Obama’s push for a national framework with installations ready to swoop in and curtail an outbreak like the coronavirus met fierce resistance, and funding for pandemics was forced to stay at the levels approved in 2010 through the end of Obama’s final term in office.
“We inherited a broken system,” Trump says in one his often repeated references to the Obama administration, despite the former president’s efforts to previously shore up the stockpile. “But they also gave us empty cupboards. The cupboard was bare. You’ve heard the expression, ‘the cupboard was bare.’ So we took over a stockpile with a cupboard that was bare,” Trump said on April 6.
The stockpile would have benefited from $321 million more in Obama's term than it ended up getting, according to budget documents reviewed by ProPublica.
The tense budget standoffs between the Obama White House and congressional Republicans came during the years of the historic Tea Party movement which stood firm on deep cuts to federal spending.
Lawmakers at the time simply didn't see the need for a more robust armature against a pandemic amid a very small number of Ebola cases in the United States. The outbreak began in West Africa, and ended in 2016 with 28,600 cases and 11,325 deaths worldwide, according to the Centers for Disease Control and Prevention in Atlanta.
It spread to the United States in September, but only 12 people wound up being infected. All but two of those people recovered. Notably, the global containment efforts in the crisis were led by the Obama administration.

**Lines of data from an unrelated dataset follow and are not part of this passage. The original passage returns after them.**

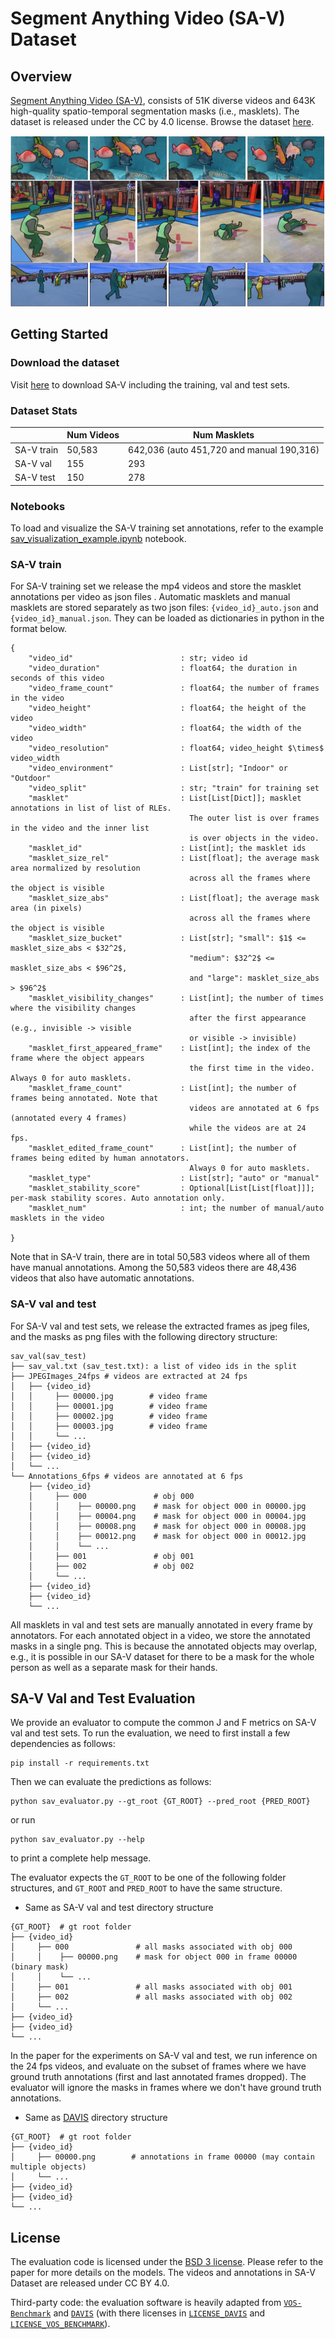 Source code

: # Segment Anything Video (SA-V) Dataset

## Overview

[Segment Anything Video (SA-V)](https://ai.meta.com/datasets/segment-anything-video/), consists of 51K diverse videos and 643K high-quality spatio-temporal segmentation masks (i.e., masklets). The dataset is released under the CC by 4.0 license. Browse the dataset [here](https://sam2.metademolab.com/dataset).

![SA-V dataset](../assets/sa_v_dataset.jpg?raw=true)

## Getting Started

### Download the dataset

Visit [here](https://ai.meta.com/datasets/segment-anything-video-downloads/) to download SA-V including the training, val and test sets.

### Dataset Stats

|            | Num Videos | Num Masklets                              |
| ---------- | ---------- | ----------------------------------------- |
| SA-V train | 50,583     | 642,036 (auto 451,720 and manual 190,316) |
| SA-V val   | 155        | 293                                       |
| SA-V test  | 150        | 278                                       |

### Notebooks

To load and visualize the SA-V training set annotations, refer to the example [sav_visualization_example.ipynb](./sav_visualization_example.ipynb) notebook.

### SA-V train

For SA-V training set we release the mp4 videos and store the masklet annotations per video as json files . Automatic masklets and manual masklets are stored separately as two json files: `{video_id}_auto.json` and `{video_id}_manual.json`. They can be loaded as dictionaries in python in the format below.

```
{
    "video_id"                        : str; video id
    "video_duration"                  : float64; the duration in seconds of this video
    "video_frame_count"               : float64; the number of frames in the video
    "video_height"                    : float64; the height of the video
    "video_width"                     : float64; the width of the video
    "video_resolution"                : float64; video_height $\times$ video_width
    "video_environment"               : List[str]; "Indoor" or "Outdoor"
    "video_split"                     : str; "train" for training set
    "masklet"                         : List[List[Dict]]; masklet annotations in list of list of RLEs.
                                        The outer list is over frames in the video and the inner list
                                        is over objects in the video.
    "masklet_id"                      : List[int]; the masklet ids
    "masklet_size_rel"                : List[float]; the average mask area normalized by resolution
                                        across all the frames where the object is visible
    "masklet_size_abs"                : List[float]; the average mask area (in pixels)
                                        across all the frames where the object is visible
    "masklet_size_bucket"             : List[str]; "small": $1$ <= masklet_size_abs < $32^2$,
                                        "medium": $32^2$ <= masklet_size_abs < $96^2$,
                                        and "large": masklet_size_abs > $96^2$
    "masklet_visibility_changes"      : List[int]; the number of times where the visibility changes
                                        after the first appearance (e.g., invisible -> visible
                                        or visible -> invisible)
    "masklet_first_appeared_frame"    : List[int]; the index of the frame where the object appears
                                        the first time in the video. Always 0 for auto masklets.
    "masklet_frame_count"             : List[int]; the number of frames being annotated. Note that
                                        videos are annotated at 6 fps (annotated every 4 frames)
                                        while the videos are at 24 fps.
    "masklet_edited_frame_count"      : List[int]; the number of frames being edited by human annotators.
                                        Always 0 for auto masklets.
    "masklet_type"                    : List[str]; "auto" or "manual"
    "masklet_stability_score"         : Optional[List[List[float]]]; per-mask stability scores. Auto annotation only.
    "masklet_num"                     : int; the number of manual/auto masklets in the video

}
```

Note that in SA-V train, there are in total 50,583 videos where all of them have manual annotations. Among the 50,583 videos there are 48,436 videos that also have automatic annotations.

### SA-V val and test

For SA-V val and test sets, we release the extracted frames as jpeg files, and the masks as png files with the following directory structure:

```
sav_val(sav_test)
├── sav_val.txt (sav_test.txt): a list of video ids in the split
├── JPEGImages_24fps # videos are extracted at 24 fps
│   ├── {video_id}
│   │     ├── 00000.jpg        # video frame
│   │     ├── 00001.jpg        # video frame
│   │     ├── 00002.jpg        # video frame
│   │     ├── 00003.jpg        # video frame
│   │     └── ...
│   ├── {video_id}
│   ├── {video_id}
│   └── ...
└── Annotations_6fps # videos are annotated at 6 fps
    ├── {video_id}
    │     ├── 000               # obj 000
    │     │    ├── 00000.png    # mask for object 000 in 00000.jpg
    │     │    ├── 00004.png    # mask for object 000 in 00004.jpg
    │     │    ├── 00008.png    # mask for object 000 in 00008.jpg
    │     │    ├── 00012.png    # mask for object 000 in 00012.jpg
    │     │    └── ...
    │     ├── 001               # obj 001
    │     ├── 002               # obj 002
    │     └── ...
    ├── {video_id}
    ├── {video_id}
    └── ...
```

All masklets in val and test sets are manually annotated in every frame by annotators. For each annotated object in a video, we store the annotated masks in a single png. This is because the annotated objects may overlap, e.g., it is possible in our SA-V dataset for there to be a mask for the whole person as well as a separate mask for their hands.

## SA-V Val and Test Evaluation

We provide an evaluator to compute the common J and F metrics on SA-V val and test sets. To run the evaluation, we need to first install a few dependencies as follows:

```
pip install -r requirements.txt
```

Then we can evaluate the predictions as follows:

```
python sav_evaluator.py --gt_root {GT_ROOT} --pred_root {PRED_ROOT}
```

or run

```
python sav_evaluator.py --help
```

to print a complete help message.

The evaluator expects the `GT_ROOT` to be one of the following folder structures, and `GT_ROOT` and `PRED_ROOT` to have the same structure.

- Same as SA-V val and test directory structure

```
{GT_ROOT}  # gt root folder
├── {video_id}
│     ├── 000               # all masks associated with obj 000
│     │    ├── 00000.png    # mask for object 000 in frame 00000 (binary mask)
│     │    └── ...
│     ├── 001               # all masks associated with obj 001
│     ├── 002               # all masks associated with obj 002
│     └── ...
├── {video_id}
├── {video_id}
└── ...
```

In the paper for the experiments on SA-V val and test, we run inference on the 24 fps videos, and evaluate on the subset of frames where we have ground truth annotations (first and last annotated frames dropped). The evaluator will ignore the masks in frames where we don't have ground truth annotations.

- Same as [DAVIS](https://github.com/davisvideochallenge/davis2017-evaluation) directory structure

```
{GT_ROOT}  # gt root folder
├── {video_id}
│     ├── 00000.png        # annotations in frame 00000 (may contain multiple objects)
│     └── ...
├── {video_id}
├── {video_id}
└── ...
```

## License

The evaluation code is licensed under the [BSD 3 license](./LICENSE). Please refer to the paper for more details on the models. The videos and annotations in SA-V Dataset are released under CC BY 4.0.

Third-party code: the evaluation software is heavily adapted from [`VOS-Benchmark`](https://github.com/hkchengrex/vos-benchmark) and [`DAVIS`](https://github.com/davisvideochallenge/davis2017-evaluation) (with there licenses in [`LICENSE_DAVIS`](./LICENSE_DAVIS) and [`LICENSE_VOS_BENCHMARK`](./LICENSE_VOS_BENCHMARK)).
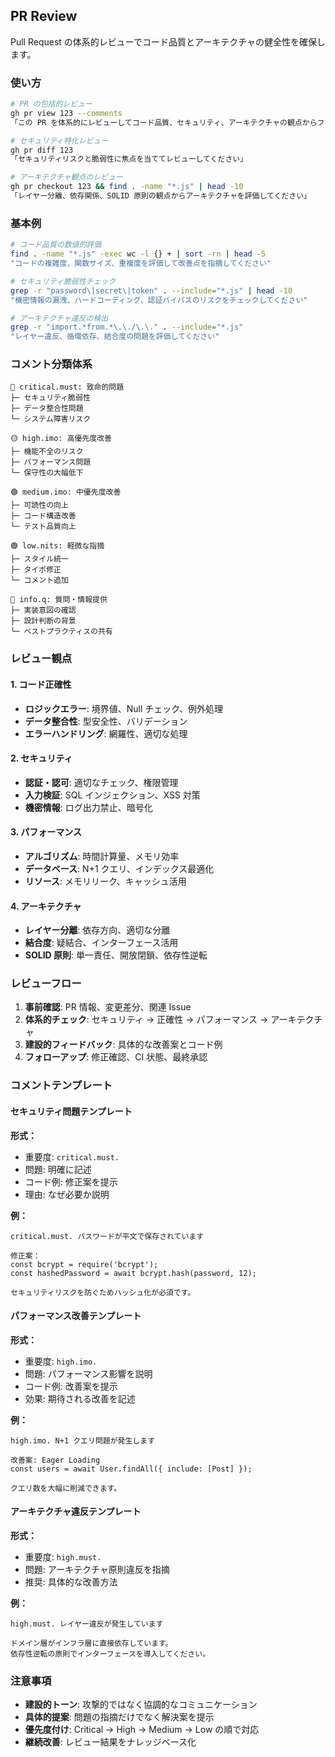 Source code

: ## PR Review

Pull Request の体系的レビューでコード品質とアーキテクチャの健全性を確保します。

### 使い方

```bash
# PR の包括的レビュー
gh pr view 123 --comments
「この PR を体系的にレビューしてコード品質、セキュリティ、アーキテクチャの観点からフィードバックしてください」

# セキュリティ特化レビュー
gh pr diff 123
「セキュリティリスクと脆弱性に焦点を当ててレビューしてください」

# アーキテクチャ観点のレビュー
gh pr checkout 123 && find . -name "*.js" | head -10
「レイヤー分離、依存関係、SOLID 原則の観点からアーキテクチャを評価してください」
```

### 基本例

```bash
# コード品質の数値的評価
find . -name "*.js" -exec wc -l {} + | sort -rn | head -5
"コードの複雑度、関数サイズ、重複度を評価して改善点を指摘してください"

# セキュリティ脆弱性チェック
grep -r "password\|secret\|token" . --include="*.js" | head -10
"機密情報の漏洩、ハードコーディング、認証バイパスのリスクをチェックしてください"

# アーキテクチャ違反の検出
grep -r "import.*from.*\.\./\.\." . --include="*.js"
"レイヤー違反、循環依存、結合度の問題を評価してください"
```

### コメント分類体系

```
🔴 critical.must: 致命的問題
├─ セキュリティ脆弱性
├─ データ整合性問題
└─ システム障害リスク

🟡 high.imo: 高優先度改善
├─ 機能不全のリスク
├─ パフォーマンス問題
└─ 保守性の大幅低下

🟢 medium.imo: 中優先度改善
├─ 可読性の向上
├─ コード構造改善
└─ テスト品質向上

🟢 low.nits: 軽微な指摘
├─ スタイル統一
├─ タイポ修正
└─ コメント追加

🔵 info.q: 質問・情報提供
├─ 実装意図の確認
├─ 設計判断の背景
└─ ベストプラクティスの共有
```

### レビュー観点

#### 1. コード正確性

- **ロジックエラー**: 境界値、Null チェック、例外処理
- **データ整合性**: 型安全性、バリデーション
- **エラーハンドリング**: 網羅性、適切な処理

#### 2. セキュリティ

- **認証・認可**: 適切なチェック、権限管理
- **入力検証**: SQL インジェクション、XSS 対策
- **機密情報**: ログ出力禁止、暗号化

#### 3. パフォーマンス

- **アルゴリズム**: 時間計算量、メモリ効率
- **データベース**: N+1 クエリ、インデックス最適化
- **リソース**: メモリリーク、キャッシュ活用

#### 4. アーキテクチャ

- **レイヤー分離**: 依存方向、適切な分離
- **結合度**: 疑結合、インターフェース活用
- **SOLID 原則**: 単一責任、開放閉鎖、依存性逆転

### レビューフロー

1. **事前確認**: PR 情報、変更差分、関連 Issue
2. **体系的チェック**: セキュリティ → 正確性 → パフォーマンス → アーキテクチャ
3. **建設的フィードバック**: 具体的な改善案とコード例
4. **フォローアップ**: 修正確認、CI 状態、最終承認

### コメントテンプレート

#### セキュリティ問題テンプレート

**形式：**

- 重要度: `critical.must.`
- 問題: 明確に記述
- コード例: 修正案を提示
- 理由: なぜ必要か説明

**例：**

```text
critical.must. パスワードが平文で保存されています

修正案：
const bcrypt = require('bcrypt');
const hashedPassword = await bcrypt.hash(password, 12);

セキュリティリスクを防ぐためハッシュ化が必須です。
```

#### パフォーマンス改善テンプレート

**形式：**

- 重要度: `high.imo.`
- 問題: パフォーマンス影響を説明
- コード例: 改善案を提示
- 効果: 期待される改善を記述

**例：**

```text
high.imo. N+1 クエリ問題が発生します

改善案: Eager Loading
const users = await User.findAll({ include: [Post] });

クエリ数を大幅に削減できます。
```

#### アーキテクチャ違反テンプレート

**形式：**

- 重要度: `high.must.`
- 問題: アーキテクチャ原則違反を指摘
- 推奨: 具体的な改善方法

**例：**

```text
high.must. レイヤー違反が発生しています

ドメイン層がインフラ層に直接依存しています。
依存性逆転の原則でインターフェースを導入してください。
```

### 注意事項

- **建設的トーン**: 攻撃的ではなく協調的なコミュニケーション
- **具体的提案**: 問題の指摘だけでなく解決案を提示
- **優先度付け**: Critical → High → Medium → Low の順で対応
- **継続改善**: レビュー結果をナレッジベース化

And despite the former president’s prescient warning nearly six years ago, President Donald Trump has still maintained at multiple coronavirus task force press briefings that “no one could have predicted this” devastating outcome from the current pandemic.
Trump, who shut down travel from China to the United States on January 31, has come under severe criticism for his administration’s larger response in the months leading up to the virus being declared a global pandemic.
The administration is taking heat for the government’s overall preparedness and for its handling of the crisis with medical supplies in severe shortage.
The president is also accused of downplaying the severity of the crisis after dire warnings were circulating in the West Wing as early as January.
“The coronavirus is very much under control in the USA. We are in contact with everyone and all relevant countries. CDC & World Health have been working hard and very smart. Stock Market starting to look very good to me!” Trump tweeted on February 24.
By March 17, Trump finally admitted that “this is a pandemic. I felt it was a pandemic long before it was called a pandemic.”
Trump has also repeatedly placed blame on the previous administration over the depleted state of the strategic stockpile and for faulty coronavirus tests which were actually produced under his authority in 2020. “We inherited a broken test — the whole thing was broken,” Trump said on “Fox and Friends” on March 30.
The president followed that up two days later at the White House press briefing: “And remember this: We inherited — the word is we inherited bad tests. We really inherited bad tests. These are horrible tests. And it was broken. It was all broken. And we fixed it,” Trump said.
The Trump administration disbanded the White House pandemic response team in 2018 but some of the members on the panel were reassigned to roles that included the same mission and responsibilities.